▶ [GIVEN ENTRIES]:
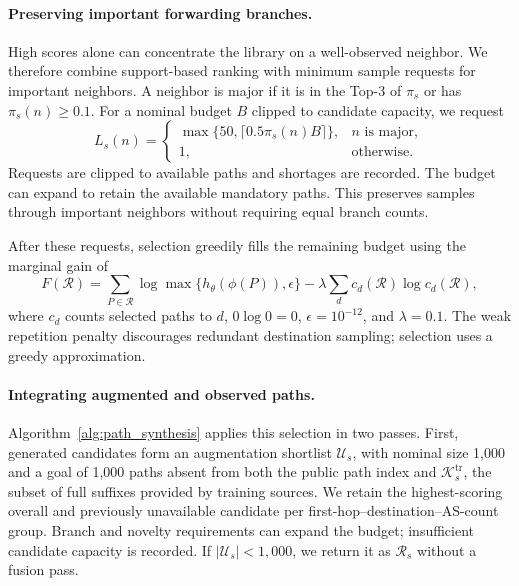 \paragraph{Preserving important forwarding branches.}
High scores alone can concentrate the library on a well-observed neighbor.
We therefore combine support-based ranking with minimum sample requests
for important neighbors. A neighbor is major if it is in the Top-3 of
$\pi_s$ or has $\pi_s(n)\geq0.1$. For a nominal budget $B$ clipped to candidate
capacity, we request
\begin{equation}
L_s(n)=
\begin{cases}
\max\{50,\lceil0.5\pi_s(n)B\rceil\},&n\text{ is major},\\
1,&\text{otherwise}.
\end{cases}
\label{eq:branch_floor}
\end{equation}
Requests are clipped to available paths and shortages are recorded. The
budget can expand to retain the available mandatory paths. This preserves
samples through important neighbors without requiring equal branch counts.

After these requests, selection greedily fills the remaining budget using
the marginal gain of
\begin{equation}
F(\mathcal R)=
\sum_{P\in\mathcal R}\log\max\{h_\theta(\phi(P)),\epsilon\}
-\lambda\sum_d c_d(\mathcal R)\log c_d(\mathcal R),
\label{eq:library_selection}
\end{equation}
where $c_d$ counts selected paths to $d$, $0\log0=0$, $\epsilon=10^{-12}$,
and $\lambda=0.1$. The weak repetition penalty discourages redundant
destination sampling; selection uses a greedy approximation.

\paragraph{Integrating augmented and observed paths.}
Algorithm~\ref{alg:path_synthesis} applies this selection in two passes.
First, generated candidates form an augmentation shortlist $\mathcal U_s$,
with nominal size 1,000 and a goal of 1,000 paths absent from both the public
path index and $\mathcal K_s^{\mathrm{tr}}$, the subset of full suffixes
provided by training sources. We retain the highest-scoring overall and
previously unavailable candidate per first-hop--destination--AS-count
group. Branch and novelty requirements can expand the budget; insufficient
candidate capacity is recorded. If $|\mathcal U_s|<1{,}000$, we return it as
$\mathcal R_s$ without a fusion pass.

▶ [PROMPT]: If a picture appears in the records, omit it and print everything else exactly.

▶ [ANSWER AREA]:
 \paragraph{Preserving important forwarding branches.}
High scores alone can concentrate the library on a well-observed neighbor.
We therefore combine support-based ranking with minimum sample requests
for important neighbors. A neighbor is major if it is in the Top-3 of
$\pi_s$ or has $\pi_s(n)\geq0.1$. For a nominal budget $B$ clipped to candidate
capacity, we request
\begin{equation}
L_s(n)=
\begin{cases}
\max\{50,\lceil0.5\pi_s(n)B\rceil\},&n\text{ is major},\\
1,&\text{otherwise}.
\end{cases}
\label{eq:branch_floor}
\end{equation}
Requests are clipped to available paths and shortages are recorded. The
budget can expand to retain the available mandatory paths. This preserves
samples through important neighbors without requiring equal branch counts.

After these requests, selection greedily fills the remaining budget using
the marginal gain of
\begin{equation}
F(\mathcal R)=
\sum_{P\in\mathcal R}\log\max\{h_\theta(\phi(P)),\epsilon\}
-\lambda\sum_d c_d(\mathcal R)\log c_d(\mathcal R),
\label{eq:library_selection}
\end{equation}
where $c_d$ counts selected paths to $d$, $0\log0=0$, $\epsilon=10^{-12}$,
and $\lambda=0.1$. The weak repetition penalty discourages redundant
destination sampling; selection uses a greedy approximation.

\paragraph{Integrating augmented and observed paths.}
Algorithm~\ref{alg:path_synthesis} applies this selection in two passes.
First, generated candidates form an augmentation shortlist $\mathcal U_s$,
with nominal size 1,000 and a goal of 1,000 paths absent from both the public
path index and $\mathcal K_s^{\mathrm{tr}}$, the subset of full suffixes
provided by training sources. We retain the highest-scoring overall and
previously unavailable candidate per first-hop--destination--AS-count
group. Branch and novelty requirements can expand the budget; insufficient
candidate capacity is recorded. If $|\mathcal U_s|<1{,}000$, we return it as
$\mathcal R_s$ without a fusion pass.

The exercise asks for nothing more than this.